▸ **Your instructions**
Could you transcribe every record below exactly as written, leaving out any pictures?

▸ **Data listing**
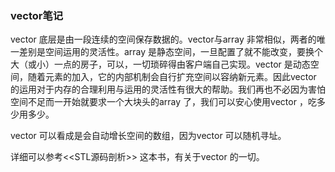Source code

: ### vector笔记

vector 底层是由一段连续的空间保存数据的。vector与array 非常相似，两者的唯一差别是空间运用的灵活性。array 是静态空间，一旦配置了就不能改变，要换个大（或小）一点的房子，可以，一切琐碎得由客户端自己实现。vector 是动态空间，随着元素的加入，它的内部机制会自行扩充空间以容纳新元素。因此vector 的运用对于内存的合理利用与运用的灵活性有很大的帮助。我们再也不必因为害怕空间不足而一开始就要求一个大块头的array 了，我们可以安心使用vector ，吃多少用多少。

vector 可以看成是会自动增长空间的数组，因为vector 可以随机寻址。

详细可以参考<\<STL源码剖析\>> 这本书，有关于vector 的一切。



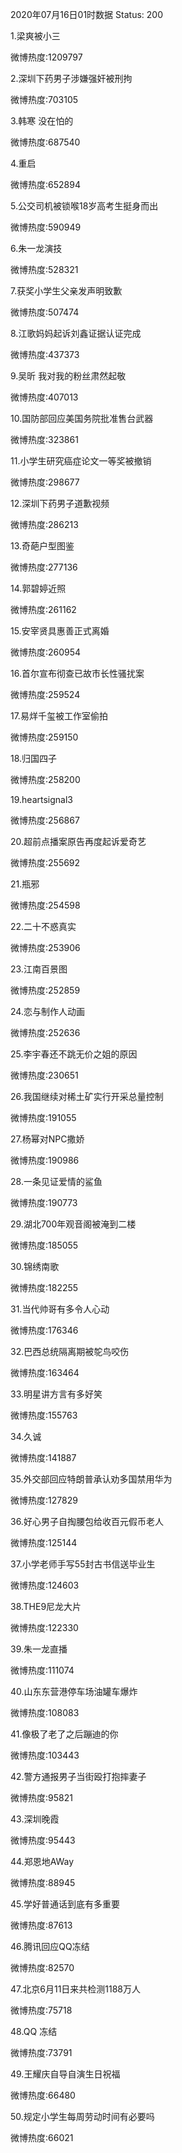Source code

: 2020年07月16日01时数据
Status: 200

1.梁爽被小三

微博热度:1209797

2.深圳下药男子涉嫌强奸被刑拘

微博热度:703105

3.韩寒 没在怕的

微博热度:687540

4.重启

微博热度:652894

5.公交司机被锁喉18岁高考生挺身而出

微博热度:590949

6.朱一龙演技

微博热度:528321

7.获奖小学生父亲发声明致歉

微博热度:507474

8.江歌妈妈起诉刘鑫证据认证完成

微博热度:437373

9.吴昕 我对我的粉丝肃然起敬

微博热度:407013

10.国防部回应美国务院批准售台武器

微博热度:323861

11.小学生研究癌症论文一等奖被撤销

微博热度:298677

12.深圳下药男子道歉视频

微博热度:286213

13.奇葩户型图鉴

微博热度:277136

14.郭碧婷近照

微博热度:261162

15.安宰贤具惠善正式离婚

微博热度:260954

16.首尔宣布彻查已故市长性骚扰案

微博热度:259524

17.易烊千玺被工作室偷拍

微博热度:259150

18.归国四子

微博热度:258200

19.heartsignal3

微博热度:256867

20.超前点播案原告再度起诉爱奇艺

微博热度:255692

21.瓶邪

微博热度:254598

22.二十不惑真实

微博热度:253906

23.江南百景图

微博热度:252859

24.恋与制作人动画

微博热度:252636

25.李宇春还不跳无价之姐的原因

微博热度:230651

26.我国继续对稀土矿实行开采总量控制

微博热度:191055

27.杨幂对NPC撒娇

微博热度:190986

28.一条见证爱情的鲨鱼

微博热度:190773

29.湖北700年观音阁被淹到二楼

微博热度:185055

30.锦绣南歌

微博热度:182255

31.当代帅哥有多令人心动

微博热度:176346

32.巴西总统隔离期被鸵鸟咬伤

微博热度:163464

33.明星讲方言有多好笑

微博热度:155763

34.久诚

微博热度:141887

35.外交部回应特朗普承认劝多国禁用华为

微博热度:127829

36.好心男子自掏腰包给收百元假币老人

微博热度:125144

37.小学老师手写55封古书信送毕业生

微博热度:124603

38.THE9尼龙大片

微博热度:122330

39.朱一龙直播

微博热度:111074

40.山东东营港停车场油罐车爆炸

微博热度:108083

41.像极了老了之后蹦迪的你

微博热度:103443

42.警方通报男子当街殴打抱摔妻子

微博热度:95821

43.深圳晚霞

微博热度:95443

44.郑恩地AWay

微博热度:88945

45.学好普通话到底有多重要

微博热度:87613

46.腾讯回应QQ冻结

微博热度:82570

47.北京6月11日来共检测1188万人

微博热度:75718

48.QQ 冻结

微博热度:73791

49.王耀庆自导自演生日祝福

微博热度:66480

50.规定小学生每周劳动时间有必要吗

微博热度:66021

▸ **Finished task**
Source code

: ### vector笔记

vector 底层是由一段连续的空间保存数据的。vector与array 非常相似，两者的唯一差别是空间运用的灵活性。array 是静态空间，一旦配置了就不能改变，要换个大（或小）一点的房子，可以，一切琐碎得由客户端自己实现。vector 是动态空间，随着元素的加入，它的内部机制会自行扩充空间以容纳新元素。因此vector 的运用对于内存的合理利用与运用的灵活性有很大的帮助。我们再也不必因为害怕空间不足而一开始就要求一个大块头的array 了，我们可以安心使用vector ，吃多少用多少。

vector 可以看成是会自动增长空间的数组，因为vector 可以随机寻址。

详细可以参考<\<STL源码剖析\>> 这本书，有关于vector 的一切。



Source code

: 2020年07月16日01时数据
Status: 200

1.梁爽被小三

微博热度:1209797

2.深圳下药男子涉嫌强奸被刑拘

微博热度:703105

3.韩寒 没在怕的

微博热度:687540

4.重启

微博热度:652894

5.公交司机被锁喉18岁高考生挺身而出

微博热度:590949

6.朱一龙演技

微博热度:528321

7.获奖小学生父亲发声明致歉

微博热度:507474

8.江歌妈妈起诉刘鑫证据认证完成

微博热度:437373

9.吴昕 我对我的粉丝肃然起敬

微博热度:407013

10.国防部回应美国务院批准售台武器

微博热度:323861

11.小学生研究癌症论文一等奖被撤销

微博热度:298677

12.深圳下药男子道歉视频

微博热度:286213

13.奇葩户型图鉴

微博热度:277136

14.郭碧婷近照

微博热度:261162

15.安宰贤具惠善正式离婚

微博热度:260954

16.首尔宣布彻查已故市长性骚扰案

微博热度:259524

17.易烊千玺被工作室偷拍

微博热度:259150

18.归国四子

微博热度:258200

19.heartsignal3

微博热度:256867

20.超前点播案原告再度起诉爱奇艺

微博热度:255692

21.瓶邪

微博热度:254598

22.二十不惑真实

微博热度:253906

23.江南百景图

微博热度:252859

24.恋与制作人动画

微博热度:252636

25.李宇春还不跳无价之姐的原因

微博热度:230651

26.我国继续对稀土矿实行开采总量控制

微博热度:191055

27.杨幂对NPC撒娇

微博热度:190986

28.一条见证爱情的鲨鱼

微博热度:190773

29.湖北700年观音阁被淹到二楼

微博热度:185055

30.锦绣南歌

微博热度:182255

31.当代帅哥有多令人心动

微博热度:176346

32.巴西总统隔离期被鸵鸟咬伤

微博热度:163464

33.明星讲方言有多好笑

微博热度:155763

34.久诚

微博热度:141887

35.外交部回应特朗普承认劝多国禁用华为

微博热度:127829

36.好心男子自掏腰包给收百元假币老人

微博热度:125144

37.小学老师手写55封古书信送毕业生

微博热度:124603

38.THE9尼龙大片

微博热度:122330

39.朱一龙直播

微博热度:111074

40.山东东营港停车场油罐车爆炸

微博热度:108083

41.像极了老了之后蹦迪的你

微博热度:103443

42.警方通报男子当街殴打抱摔妻子

微博热度:95821

43.深圳晚霞

微博热度:95443

44.郑恩地AWay

微博热度:88945

45.学好普通话到底有多重要

微博热度:87613

46.腾讯回应QQ冻结

微博热度:82570

47.北京6月11日来共检测1188万人

微博热度:75718

48.QQ 冻结

微博热度:73791

49.王耀庆自导自演生日祝福

微博热度:66480

50.规定小学生每周劳动时间有必要吗

微博热度:66021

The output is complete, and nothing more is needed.